Temperature-sensitive spatial distribution of defects in PdSe2 flakes

TL;DR

This study reveals that temperature can dynamically reconfigure the spatial distribution of defects in PdSe2 flakes, affecting their electronic transport properties and opening new avenues for defect engineering in van der Waals materials.

Contribution

We demonstrate temperature-dependent defect redistribution in PdSe2 flakes and its impact on electronic transport, a novel approach to defect engineering in 2D materials.

Findings

Defect distribution in PdSe2 is anisotropic at 80 K.

Raising temperature weakens defect anisotropy.

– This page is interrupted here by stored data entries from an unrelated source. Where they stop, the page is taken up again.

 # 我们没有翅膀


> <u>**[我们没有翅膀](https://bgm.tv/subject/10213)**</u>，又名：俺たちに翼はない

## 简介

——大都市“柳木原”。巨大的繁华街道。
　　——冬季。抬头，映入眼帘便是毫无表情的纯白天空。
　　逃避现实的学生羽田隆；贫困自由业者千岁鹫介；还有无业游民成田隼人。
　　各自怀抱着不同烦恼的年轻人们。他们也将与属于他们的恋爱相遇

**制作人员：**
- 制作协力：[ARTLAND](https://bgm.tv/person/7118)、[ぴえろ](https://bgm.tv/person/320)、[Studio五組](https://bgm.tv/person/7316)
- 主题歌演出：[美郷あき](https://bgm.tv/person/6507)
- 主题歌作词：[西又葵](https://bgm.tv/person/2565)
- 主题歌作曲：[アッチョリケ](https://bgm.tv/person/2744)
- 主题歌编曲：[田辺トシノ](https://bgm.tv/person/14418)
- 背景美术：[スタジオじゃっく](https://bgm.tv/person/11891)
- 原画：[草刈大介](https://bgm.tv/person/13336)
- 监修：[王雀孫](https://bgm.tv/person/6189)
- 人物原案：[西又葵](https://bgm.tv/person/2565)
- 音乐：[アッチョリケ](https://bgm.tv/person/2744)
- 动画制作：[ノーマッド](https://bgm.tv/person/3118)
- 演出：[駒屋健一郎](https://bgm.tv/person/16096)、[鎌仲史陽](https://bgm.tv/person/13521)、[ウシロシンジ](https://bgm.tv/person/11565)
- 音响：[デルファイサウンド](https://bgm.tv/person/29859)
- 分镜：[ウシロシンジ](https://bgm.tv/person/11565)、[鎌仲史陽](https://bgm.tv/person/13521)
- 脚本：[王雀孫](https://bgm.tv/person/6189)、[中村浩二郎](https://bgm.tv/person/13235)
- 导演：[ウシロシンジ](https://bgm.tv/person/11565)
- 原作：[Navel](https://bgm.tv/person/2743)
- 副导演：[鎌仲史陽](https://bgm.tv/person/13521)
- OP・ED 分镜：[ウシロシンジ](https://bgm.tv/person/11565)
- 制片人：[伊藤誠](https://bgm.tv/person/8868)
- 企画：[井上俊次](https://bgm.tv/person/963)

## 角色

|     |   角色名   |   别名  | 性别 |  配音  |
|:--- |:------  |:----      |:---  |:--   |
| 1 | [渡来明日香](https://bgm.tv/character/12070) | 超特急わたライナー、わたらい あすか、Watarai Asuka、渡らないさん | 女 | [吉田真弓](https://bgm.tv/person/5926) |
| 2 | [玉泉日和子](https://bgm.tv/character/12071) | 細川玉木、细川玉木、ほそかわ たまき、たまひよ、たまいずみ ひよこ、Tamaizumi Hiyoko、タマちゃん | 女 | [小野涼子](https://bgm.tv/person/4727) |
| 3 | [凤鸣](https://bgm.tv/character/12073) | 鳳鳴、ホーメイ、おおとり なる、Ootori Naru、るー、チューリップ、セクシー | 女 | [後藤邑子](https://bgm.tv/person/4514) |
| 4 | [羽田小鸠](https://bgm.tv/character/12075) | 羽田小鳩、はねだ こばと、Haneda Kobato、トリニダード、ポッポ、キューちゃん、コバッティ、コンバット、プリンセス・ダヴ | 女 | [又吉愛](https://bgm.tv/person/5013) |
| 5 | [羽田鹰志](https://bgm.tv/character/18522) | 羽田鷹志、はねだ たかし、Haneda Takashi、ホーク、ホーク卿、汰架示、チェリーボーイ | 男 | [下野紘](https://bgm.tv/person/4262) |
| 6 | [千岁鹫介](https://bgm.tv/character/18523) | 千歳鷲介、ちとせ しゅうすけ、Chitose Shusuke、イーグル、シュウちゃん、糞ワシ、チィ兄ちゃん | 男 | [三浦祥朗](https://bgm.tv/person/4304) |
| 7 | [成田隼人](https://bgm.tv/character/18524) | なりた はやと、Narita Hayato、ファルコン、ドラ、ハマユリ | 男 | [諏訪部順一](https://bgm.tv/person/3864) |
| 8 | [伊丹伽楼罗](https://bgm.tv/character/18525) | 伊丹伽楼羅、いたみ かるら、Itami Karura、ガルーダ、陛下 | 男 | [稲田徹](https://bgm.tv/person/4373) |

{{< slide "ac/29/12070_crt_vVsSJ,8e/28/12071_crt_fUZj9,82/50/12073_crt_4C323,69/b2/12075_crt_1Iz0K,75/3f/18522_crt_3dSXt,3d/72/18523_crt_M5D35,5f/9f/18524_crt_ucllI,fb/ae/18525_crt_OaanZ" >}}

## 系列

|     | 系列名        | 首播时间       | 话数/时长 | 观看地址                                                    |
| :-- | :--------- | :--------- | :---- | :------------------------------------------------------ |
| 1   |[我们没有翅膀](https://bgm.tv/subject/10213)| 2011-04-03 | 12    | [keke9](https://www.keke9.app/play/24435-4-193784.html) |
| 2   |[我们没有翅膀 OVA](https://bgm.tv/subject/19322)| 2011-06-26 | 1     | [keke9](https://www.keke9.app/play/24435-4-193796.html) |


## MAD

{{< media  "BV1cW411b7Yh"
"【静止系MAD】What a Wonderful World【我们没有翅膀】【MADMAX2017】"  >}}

Electrical transport properties are sensitive to defect redistribution.

Abstract

Defect engineering plays an important role in tailoring the electronic transport properties of van der Waals materials. However, it is usually achieved through tuning the type and concentration of defects, rather than dynamically reconfiguring their spatial distribution. Here, we report temperature-sensitive spatial redistribution of defects in PdSe2 thin flakes through scanning tunneling microscopy (STM). We observe that the spatial distribution of Se vacancies in PdSe2 flakes exhibits a strong anisotropic characteristic at 80 K, and that this orientation-dependent feature is weakened when temperature is raised. Moreover, we carry out transport measurements on PdSe2 thin flakes and show that the anisotropic features of carrier mobility and phase coherent length are also sensitive to temperature. Combining with theoretical analysis, we conclude that temperature-driven defect spatial redistribution could interpret the temperature-sensitive electrical transport behaviors in PdSe2 thin flakes. Our work highlights that engineering spatial distribution of defects in the van der Waals materials, which has been overlooked before, may open up a new avenue to tailor the physical properties of materials and explore new device functionalities.